—Además, aunque el prestigio de la familia y el orgullo de mi hermano son importantes, ¡esta era la única manera de hundir a Amaya para siempre!
—Ya lo verás. Cuando la prensa publique la noticia, Amaya será odiada por todos y no podrá volver a levantar la cabeza en Solsepia.
El rostro de Melina rebosaba un placer retorcido.
No podía esperar a ver a Amaya siendo tratada como una criminal por toda la ciudad.
Vera chocó los cinco con ella, riendo y dándole la razón:
—Exacto. Leonor, no hay que tener miedo. Hicimos esto para abrirle los ojos a Diego.

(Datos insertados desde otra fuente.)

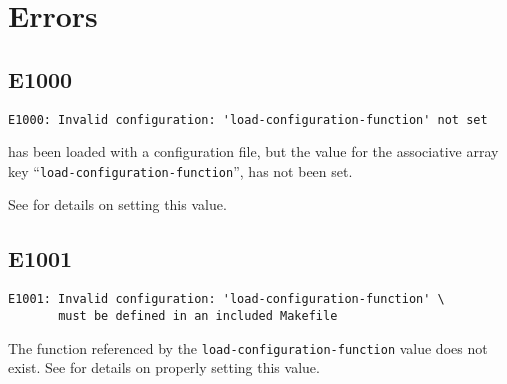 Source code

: %
%
%
%
\chapter{Errors}

\section{E1000}

\begin{footnotesize}
\begin{verbatim}
E1000: Invalid configuration: 'load-configuration-function' not set
\end{verbatim}
\end{footnotesize}

\lmsbw has been loaded with a configuration file, but the value for
the associative array key ``\texttt{load-configuration-function}'',
has not been set.

See  for details on
setting this value.

\section{E1001}

\begin{footnotesize}
\begin{verbatim}
E1001: Invalid configuration: 'load-configuration-function' \
       must be defined in an included Makefile
\end{verbatim}
\end{footnotesize}

The function referenced by the \texttt{load-configuration-function}
value does not exist.  See
 for details on properly
setting this value.

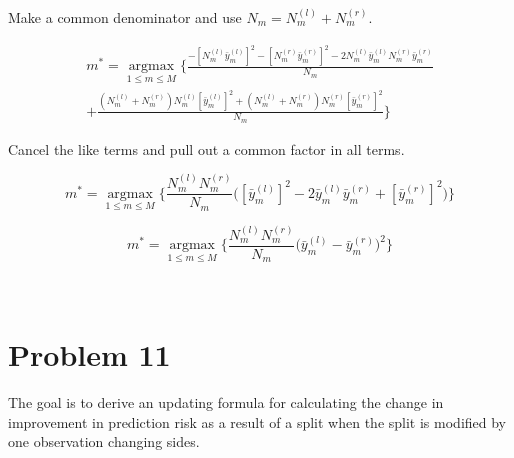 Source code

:\documentclass[11pt]{article}
\begin{document}
Make a common denominator and use $N_m = N_m^{(l)} + N_m^{(r)}$.

\begin {equation}
\begin{split}
m^* = \underset{1 \leq m \leq M}{\operatorname{argmax}} 
\Bigg\{\frac{-[N_m^{(l)}\bar{y}_m^{(l)}]^2 - 
[N_m^{(r)}\bar{y}_m^{(r)}]^2-2N_m^{(l)}\bar{y}_m^{(l)}
N_m^{(r)}\bar{y}_m^{(r)}}{N_m}\\ 
+ \frac{(N_m^{(l)}+ N_m^{(r)})N_m^{(l)}[\bar{y}_m^{(l)}]^2 + 
(N_m^{(l)}+N_m^{(r)})N_m^{(r)}[\bar{y}_m^{(r)}]^2}{N_m}\Bigg\}
\end{split}
\end{equation}

Cancel the like terms and pull out a common factor in all terms. 

\begin{equation}
m^* = \underset{1 \leq m \leq M}{\operatorname{argmax}} 
\Bigg\{\frac{N_m^{(l)}N_m^{(r)}}{N_m}\Big([\bar{y}_m^{(l)}]^2-
2\bar{y}_m^{(l)}\bar{y}_m^{(r)} + [\bar{y}_m^{(r)}]^2\Big)\Bigg \}
\end{equation}

\begin{equation}
m^* = \underset{1 \leq m \leq M}{\operatorname{argmax}} 
\Bigg\{\frac{N_m^{(l)}N_m^{(r)}}{N_m}\Big(\bar{y}_m^{(l)} - 
\bar{y}_m^{(r)}\Big)^2\Bigg \}
\end{equation}

\newpage
\begin{center}
\ \\
\end{center}

\section*{Problem 11}
\setlength{\parindent}{0pt}

The goal is to derive an updating formula for calculating the change in 
improvement  in prediction risk as a result of a split when the split is 
modified by one observation changing sides. 
\end{document}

—Si no actuábamos, Diego seguiría ciego de amor, negándose a firmar el divorcio y dejando que esa mujer le arruine la vida.
Vera miró a Diego con falsa pena:
—La verdad es que Diego se ve fatal últimamente. Me duele en el alma verlo sufrir así.
Leonor sintió una punzada de tristeza al ver el rostro cansado de su hermano.
Tenía mil cosas más que decir, pero al darse cuenta de que ya no había vuelta atrás, decidió callar.
Sin embargo, por nada del mundo creía que esa bebé fuera una bastarda.
Cuando Diego nació, Leonor había estado al lado de Josefa Ponce durante toda la cuarentena.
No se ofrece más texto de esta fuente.